(Saved entries)
------------

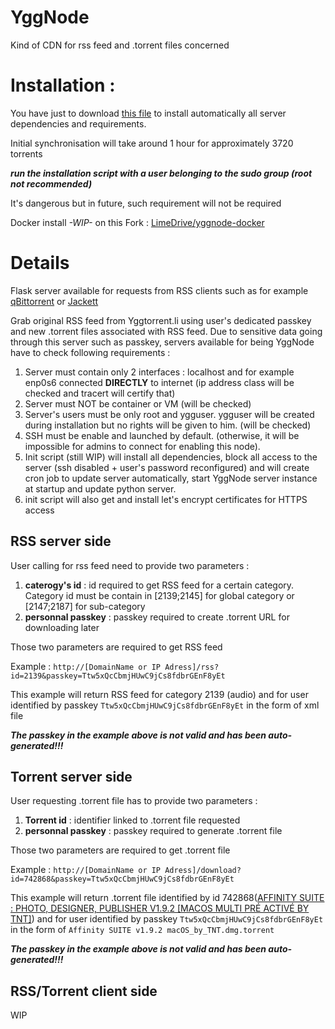 # YggNode
Kind of CDN for rss feed and .torrent files concerned

# Installation :
You have just to download [this file](https://raw.githubusercontent.com/YggNode/yggnode/main/init.sh) to install automatically all server dependencies and requirements.

Initial synchronisation will take around 1 hour for approximately 3720 torrents

***run the installation script with a user belonging to the sudo group (root not recommended)***

It's dangerous but in future, such requirement will not be required

Docker install *-WIP-* on this Fork : [LimeDrive/yggnode-docker](https://github.com/LimeDrive/yggnode-docker/)


# Details

Flask server available for requests from RSS clients such as for example [qBittorrent](https://github.com/qbittorrent/qBittorrent) or [Jackett](https://github.com/Jackett/Jackett)

Grab original RSS feed from Yggtorrent.li using user's dedicated passkey and new .torrent files associated with RSS feed.
Due to sensitive data going through this server such as passkey, servers available for being YggNode have to check following requirements :
1. Server must contain only 2 interfaces : localhost and for example enp0s6 connected **DIRECTLY** to internet (ip address class will be checked and tracert will certify that)
2. Server must NOT be container or VM (will be checked)
3. Server's users must be only root and ygguser. ygguser will be created during installation but no rights will be given to him. (will be checked)
4. SSH must be enable and launched by default. (otherwise, it will be impossible for admins to connect for enabling this node).
5. Init script (still WIP) will install all dependencies, block all access to the server (ssh disabled + user's password reconfigured) and will create cron job to update server automatically, start YggNode server instance at startup and update python server.
6. init script will also get and install let's encrypt certificates for HTTPS access






## RSS server side
User calling for rss feed need to provide two parameters :
1. **caterogy's id** : id required to get RSS feed for a certain category. Category id must be contain in [2139;2145] for global category or [2147;2187] for sub-category
2. **personnal passkey** : passkey required to create .torrent URL for downloading later

Those two parameters are required to get RSS feed

Example : ``http://[DomainName or IP Adress]/rss?id=2139&passkey=Ttw5xQcCbmjHUwC9jCs8fdbrGEnF8yEt``

This example will return RSS feed for category 2139 (audio) and for user identified by passkey ``Ttw5xQcCbmjHUwC9jCs8fdbrGEnF8yEt`` in the form of xml file

***The passkey in the example above is not valid and has been auto-generated!!!***

## Torrent server side
User requesting .torrent file has to provide two parameters :
1. **Torrent id** : identifier linked to .torrent file requested
2. **personnal passkey** : passkey required to generate .torrent file

Those two parameters are required to get .torrent file

Example : ``http://[DomainName or IP Adress]/download?id=742868&passkey=Ttw5xQcCbmjHUwC9jCs8fdbrGEnF8yEt``

This example will return .torrent file identified by id 742868([AFFINITY SUITE : PHOTO, DESIGNER, PUBLISHER V1.9.2 [MACOS MULTI PRÉ ACTIVÉ BY TNT]](https://www4.yggtorrent.li/torrent/application/macos/742868-affinity+suite+photo+designer+publisher+v1+9+2+macos+multi+pr%C3%A9+activ%C3%A9+by+tnt)) and for user identified by passkey ``Ttw5xQcCbmjHUwC9jCs8fdbrGEnF8yEt`` in the form of ``Affinity SUITE v1.9.2 macOS_by_TNT.dmg.torrent``

***The passkey in the example above is not valid and has been auto-generated!!!***


## RSS/Torrent client side

WIP
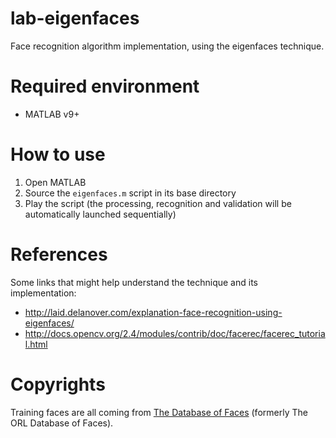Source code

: lab-eigenfaces
==============

Face recognition algorithm implementation, using the eigenfaces technique.

# Required environment

 * MATLAB v9+

# How to use

 1. Open MATLAB
 2. Source the `eigenfaces.m` script in its base directory
 3. Play the script (the processing, recognition and validation will be automatically launched sequentially)

# References

Some links that might help understand the technique and its implementation:

 * http://laid.delanover.com/explanation-face-recognition-using-eigenfaces/
 * http://docs.opencv.org/2.4/modules/contrib/doc/facerec/facerec_tutorial.html

# Copyrights

Training faces are all coming from [The Database of Faces](http://www.cl.cam.ac.uk/research/dtg/attarchive/facedatabase.html) (formerly The ORL Database of Faces).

------------

What to do -
Find the line with "3. Play the". Transcribe it and every line after it exactly, through the end of the records above, and nothing else.

Response to this exercise -
 3. Play the script (the processing, recognition and validation will be automatically launched sequentially)

# References

Some links that might help understand the technique and its implementation:

 * http://laid.delanover.com/explanation-face-recognition-using-eigenfaces/
 * http://docs.opencv.org/2.4/modules/contrib/doc/facerec/facerec_tutorial.html

# Copyrights

Training faces are all coming from [The Database of Faces](http://www.cl.cam.ac.uk/research/dtg/attarchive/facedatabase.html) (formerly The ORL Database of Faces).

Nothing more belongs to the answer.